¶ … Massacre at El Mozote
This report is a critical book review of Mark Danner's excellent 1994 book called "The Massacre at El Mozote: A Parable of the Cold War" published by Vintage Books, a division of Random House. The book comes highly acclaimed from sources such as the Washington Post and New York Times. "Once in a rare while a writer re-examines a debated episode of recent history with such thoroughness and integrity that the truth can no longer be in doubt. Mark Danner did just that in a long article that took up most of last week's issue of The New Yorker. Mr. Danner's subject was the massacre in December 1981 in the Salvadoran village of El Mozote." (Lewis) The review is basically a reaction paper where I point our some of the book's strengths and weaknesses as well as describe to content of the book and my understanding of the authors point-of-view and purpose. The review tries to answer the basics of any book review such as who Mark Danner and why he is an expert on the subject of the Massacre at El Mozote. The report also addresses if the author's background, time, or place affected his overall conclusions that he reached and if so, was there any bias in favor of or against the conclusion. The report also tries to provide insight into the author's point-of-view and give insights to his major hypothesis for writing the work. And finally, I will provide insight into my own interpretations of this excellent work.
Author
The prominent journalist Mark D. Danner was born in Uticah New York on November 10, 1958. He has accomplished a great deal in his lifetime such as teaching journalism at the University of California, Berkly and Bard College. Danner studied modern literatures and aesthetics at the prestigous Havard University where he graduated in 1981. He has been a staff writer for prominent journals as The New Yorker, Harper's Magazine and The New York Times Magazine where the bulk of his professional work revolved around the former Yogoslavia as well as his significant strides in Central America and other Latin American nations.
This background is a strong foudation for his being considered and expert on the central american social and poiltical issues.

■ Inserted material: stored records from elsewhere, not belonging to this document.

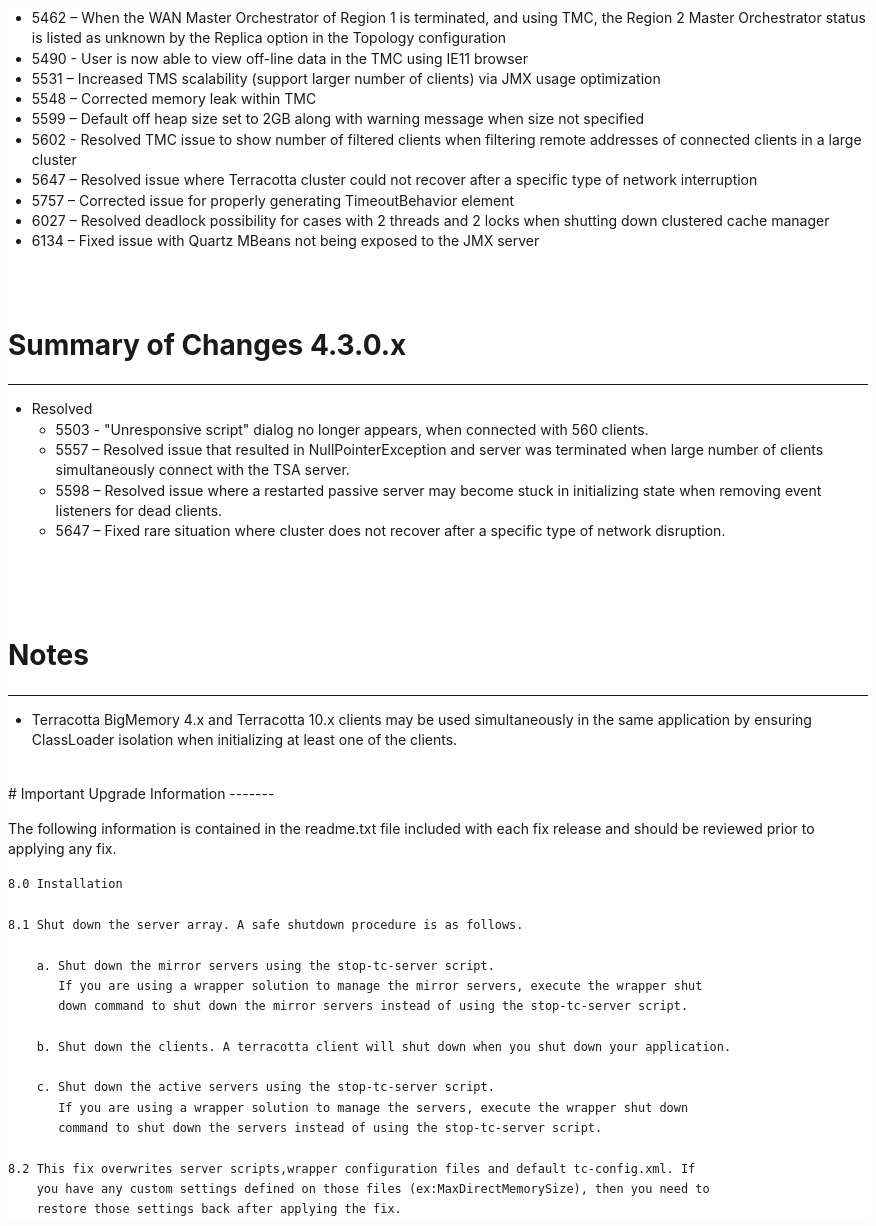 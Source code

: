   * 5462 – When the WAN Master Orchestrator of Region 1 is terminated,  and using TMC, the Region 2 Master Orchestrator status is listed as unknown by the Replica option in the Topology configuration
  * 5490 - User is now able to view off-line data in the TMC using IE11 browser
  * 5531 – Increased TMS scalability (support larger number of clients) via JMX usage optimization
  * 5548 – Corrected memory leak within TMC
  * 5599 – Default off heap size set to 2GB along with warning message when size not specified 
  * 5602 -  Resolved TMC issue to show number of filtered clients when filtering remote addresses of connected clients in a large cluster
  * 5647 – Resolved issue where Terracotta cluster could not recover after a specific type of network interruption
  * 5757 – Corrected issue for properly generating TimeoutBehavior element
  * 6027 – Resolved deadlock possibility for cases with 2 threads and 2 locks when shutting down clustered cache manager
  * 6134 – Fixed issue with Quartz MBeans not being exposed to the JMX server
<br>

# Summary of Changes 4.3.0.x
-----------------------
* Resolved
  * 5503 - "Unresponsive script" dialog no longer appears, when connected with 560 clients.
  * 5557 – Resolved issue that resulted in NullPointerException and server was terminated when large number of clients simultaneously connect with the TSA server.
  * 5598 – Resolved issue where a restarted passive server may become stuck in initializing state when removing event listeners for dead clients.
  * 5647 – Fixed rare situation where cluster does not recover after a specific type of network disruption.
<br>
<br>

# Notes
-------
* Terracotta BigMemory 4.x and Terracotta 10.x clients may be used simultaneously in the same application by ensuring ClassLoader isolation when initializing at least one of the clients.

<br>
# Important Upgrade Information
-------

The following information is contained in the readme.txt file included with each fix release and should be reviewed prior to applying any fix.
<br>
```
8.0 Installation

8.1 Shut down the server array. A safe shutdown procedure is as follows.

    a. Shut down the mirror servers using the stop-tc-server script. 
       If you are using a wrapper solution to manage the mirror servers, execute the wrapper shut
       down command to shut down the mirror servers instead of using the stop-tc-server script.

    b. Shut down the clients. A terracotta client will shut down when you shut down your application.

    c. Shut down the active servers using the stop-tc-server script.
       If you are using a wrapper solution to manage the servers, execute the wrapper shut down
       command to shut down the servers instead of using the stop-tc-server script.

8.2 This fix overwrites server scripts,wrapper configuration files and default tc-config.xml. If
    you have any custom settings defined on those files (ex:MaxDirectMemorySize), then you need to
    restore those settings back after applying the fix.
```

Danner's work on El Mozote was highly acclaimed and he won several awards for the account. In fact, in 1993, the entire December 6th issue of the New Yorker was dedicated to Danner's work entitled, "The Truth of El Mozote." Only one other time in the New Yorker's long history did the journal dedicate an entire edition to a single piece. This piece became the foundation for the 1994 book now being reviewed. Although Danner has written and co authored more books since, "The Massacre at El Mozote: A Parable of the Cold War" will go down as an investigative and journalistic masterpiece. "After the Danner report, no rational person can doubt that Salvadoran Government forces carried out a massacre. They killed hundreds of people in El Mozote and other hamlets nearby: men, women, children, infants." (Lewis)
Hypothesis
The main idea or hypothesis behind the investigative work by Danner was to expose the blatant cover up of a serious war atrocity which occurred in the early 1980's in Central America. The significance of the journalistic work done by Danner gave the events of December 1981 an antagonist and a victim, or many victims as Danner estimated that well over nine hundred civilians died there that day.
Danner's investigation may have revealed what actually occurred at El Mozote in El Salvador Central America. The event as it stands now is considered the worst atrocity in modern Latin American history. This story was virtually unknown or better yet, purposely hidden from outsiders of the El Salvadorian civil war. Of those who knew of the tale, the majority of individuals such as politicians and journalists debated the facts of the events in the small community region of El Mozote or simply denied that any massacre had occurred.
The book by Mark Danner details more than just a massacre. Danner's book and investigation excelled because of his discovery of the inherent corruption and attempted cover-up of the 1981 murders by the nation of El Salvador and more importantly the Regan Administration here in the United States. "That in the United States it came to be known, that it was exposed to the light and then allowed to fall back into the dark, makes the story of El Mozote -- how it came to happen and how it came to be denied -- a central parable of the Cold War." (Danner)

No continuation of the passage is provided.